Onun üzerine de senin haklı olarak sorduğun sorulara benzer sorular üretiyor. Eğer bir şey yapmasaydık o zaman gelişim olmazdı, evrim olmazdı diye düşünüyor. Oysa durum bu değil. Tek sorun bunu ikilik üzerine dayalı kelimelerle, ya da zihinle nasıl anlatabiliriz? Bunu anlamanın tek yolu bedensel deneyimler. Örneğin araba kullandığını düşün. Eğer deneyimli bir şoförsen, uzun yolda giderken nasıl vites değiştirdiğini, hızını nerede azaltman, nerede artırman gerektiğini düşünmezsin. Ya da yola aniden bir çocuk çıkıverirse, “şimdi fren yapmalıyım. Fakat bu hızla fren yaparsam o zaman yoldan çıkarım. Bu durumda ne yapmalıyım? Acaba direksiyonu kırarak çocuğun yanından mı geçsem? Ama mesafe çok az; eğer öyle bir şey yapmaya kalkarsam o zaman takla atabilirim.” gibi şeyler düşünmezsin. Eğer bütün bunları düşünür durursan, bir saniyeden az bir zamanda büyük olasılıkla tepki veremez ve karşındaki çocuğa çarparsın. Bunun yerine ne olur? 100 km hızla gidiyorsundur. Karşına bir çocuk çıkar. Frene basarsın; ya da direksiyonu kırarsın. Normalde araba kullanırken asla yapamayacağın cüretkar bir tavır sergilersin. Sonuçta ya durur, ya çocuğun yanından sıyrılır geçer ya da çocuğa çarparsın. Sonuç ne olursa olsun düşünmezsin.
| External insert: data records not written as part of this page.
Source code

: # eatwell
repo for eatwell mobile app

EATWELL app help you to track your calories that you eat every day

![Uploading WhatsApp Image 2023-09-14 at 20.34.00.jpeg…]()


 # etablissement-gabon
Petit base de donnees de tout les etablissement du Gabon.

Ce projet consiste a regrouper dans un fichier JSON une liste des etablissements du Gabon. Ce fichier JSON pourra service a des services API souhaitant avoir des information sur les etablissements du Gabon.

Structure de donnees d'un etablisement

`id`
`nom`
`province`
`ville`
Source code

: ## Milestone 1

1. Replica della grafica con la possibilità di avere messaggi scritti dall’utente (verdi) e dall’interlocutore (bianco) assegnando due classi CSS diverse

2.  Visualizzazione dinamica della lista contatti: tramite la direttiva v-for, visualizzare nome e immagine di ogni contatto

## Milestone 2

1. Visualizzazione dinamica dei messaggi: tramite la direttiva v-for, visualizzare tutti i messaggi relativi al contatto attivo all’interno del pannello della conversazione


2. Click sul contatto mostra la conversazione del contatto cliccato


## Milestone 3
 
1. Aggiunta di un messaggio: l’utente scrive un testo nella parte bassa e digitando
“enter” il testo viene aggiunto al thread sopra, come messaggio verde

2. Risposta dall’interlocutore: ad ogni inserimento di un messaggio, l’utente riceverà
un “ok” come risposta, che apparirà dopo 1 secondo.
Bu anlamda aslında bir şey yapmazsın; yalnızca bir şey olur. Bu tür yüksek hızlarda benzeri deneyimler yaşayan insanlar bu deneyimlerini anlatırken hep şu tür şeyler söylerler: “Bir şey frene basmama neden oldu. Bir şey direksiyonu kırmama sebep oldu. Bir şey gaza basıp çocuk yolun ortasında gelmeden o çizgiyi geçmeme sebep oldu. Eğer bunu yapmasaydım çocuğa çarpmış ve öldürmüştüm.” Peki ama eğer frene basma, direksiyonu kırma ya da hızlanma kararını veren ben değilsem o zaman kim? Eğer ben yapmıyorsam ama bir eylem oluyorsa o zaman bunu yapan kim?
Hasan Sonsuz:
Kim diye sorsam?
Cem Şen:
Peki ben sana sorsam?
Hasan Sonsuz:
Olmaz önce ben sordum.
Cem Şen:
O zaman soruma şöyle bir ek yapayım. Buna benzer bir deneyim yaşadın mı? Bunun illa araba ile olması gerekmiyor.
Hasan Sonsuz:
Evet yaşadım. Hem de defalarca. Her seferinde de kafamı yukarı kaldırıp, “Eyvallah” dedim.
Cem Şen:
Evet. Genellikle verilen yanıt “Allah korudu,” olur. Koruyan yüce bir varlık mı yoksa başka bir şey mi dilersen bunu da tartışırız ama bundan önce konunun anlaşılmasını sağlamak için şunu sormama izin ver. Bir şekilde bu deneyimi yaşarken sanki sen “yapmamışsın gibi” bir durum vardır öyle değil mi? Yani dışardan bir destek atılmış gibi bir his vardır. Ama çok da dışında değilsindir işin ama sanki senin dışında bir güç müdahil olmuştur.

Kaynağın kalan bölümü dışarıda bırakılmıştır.